**ACTIVITY:** Your task is to print, exactly and only, the lines from the start of the entries below through the line with "the subsequent section.". Include both ends, but skip the pictures.

↓

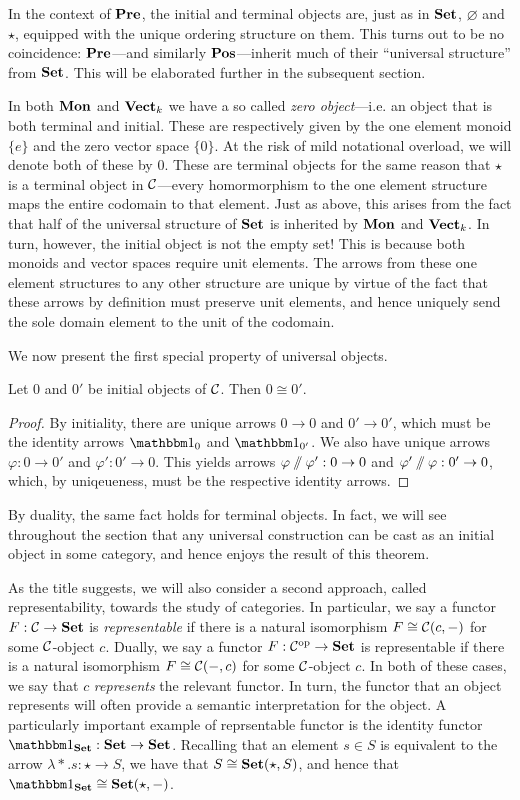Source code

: In the context of $\mathbf{Pre}$, the initial and terminal objects are, just as in $\mathbf{Set}$, $\varnothing$ and $\star$, equipped with the unique ordering structure on them. This turns out to be no coincidence: $\mathbf{Pre}$---and similarly $\mathbf{Pos}$---inherit much of their ``universal structure'' from $\mathbf{Set}$. This will be elaborated further in the subsequent section.

In both $\mathbf{Mon}$ and $\mathbf{Vect}_k$ we have a so called \emph{zero object}---i.e. an object that is both terminal and initial. These are respectively given by the one element monoid $\{e\}$ and the zero vector space $\{0\}$. At the risk of mild notational overload, we will denote both of these by $0$. These are terminal objects for the same reason that $\star$ is a terminal object in $\mathcal{C}$---every homormorphism to the one element structure maps the entire codomain to that element. Just as above, this arises from the fact that half of the universal structure of $\mathbf{Set}$ is inherited by $\mathbf{Mon}$ and $\mathbf{Vect}_k$. In turn, however, the initial object is not the empty set! This is because both monoids and vector spaces require unit elements. The arrows from these one element structures to any other structure are unique by virtue of the fact that these arrows by definition must preserve unit elements, and hence uniquely send the sole domain element to the unit of the codomain.

We now present the first special property of universal objects.

\begin{prop} Let $0$ and $0'$ be initial objects of $\mathcal{C}$. Then $0\cong0'$. 
\end{prop}
\begin{proof}
By initiality, there are unique arrows $0\to 0$ and $0'\to 0'$, which must be the identity arrows $\Id{0}$ and $\Id{0'}$. We also have unique arrows $\varphi:0\to 0'$ and $\varphi':0'\to 0$. This yields arrows $\varphi\sslash\varphi':0\to 0$ and $\varphi'\sslash\varphi:0'\to0$, which, by uniqeueness, must be the respective identity arrows.
\end{proof}

By duality, the same fact holds for terminal objects. In fact, we will see throughout the section that any universal construction can be cast as an initial object in some category, and hence enjoys the result of this theorem.

As the title suggests, we will also consider a second approach, called representability, towards the study of categories. In particular, we say a functor $F:\mathcal{C}\to\mathbf{Set}$ is \emph{representable} if there is a natural isomorphism $F\cong\mathcal{C}(c,-)$ for some $\mathcal{C}$-object $c$. Dually, we say a functor  $F:\mathcal{C}^{\text{op}}\to\mathbf{Set}$ is representable if there is a natural isomorphism $F\cong\mathcal{C}(-,c)$ for some $\mathcal{C}$-object $c$. In both of these cases, we say that $c$ \emph{represents} the relevant functor. In turn, the functor that an object represents will often provide a semantic interpretation for the object. A particularly important example of reprsentable functor is the identity functor $\Id{\Set}:\Set\to\Set$. Recalling that an element $s\in S$ is equivalent to the arrow $\lambda*.s:\star\to S$, we have that $S\cong\mathbf{Set}(\star, S)$, and hence that $\Id{\Set}\cong\Set(\star,-)$.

↑

**ANSWER FOR THIS EXERCISE:**
Source code

: In the context of $\mathbf{Pre}$, the initial and terminal objects are, just as in $\mathbf{Set}$, $\varnothing$ and $\star$, equipped with the unique ordering structure on them. This turns out to be no coincidence: $\mathbf{Pre}$---and similarly $\mathbf{Pos}$---inherit much of their ``universal structure'' from $\mathbf{Set}$. This will be elaborated further in the subsequent section.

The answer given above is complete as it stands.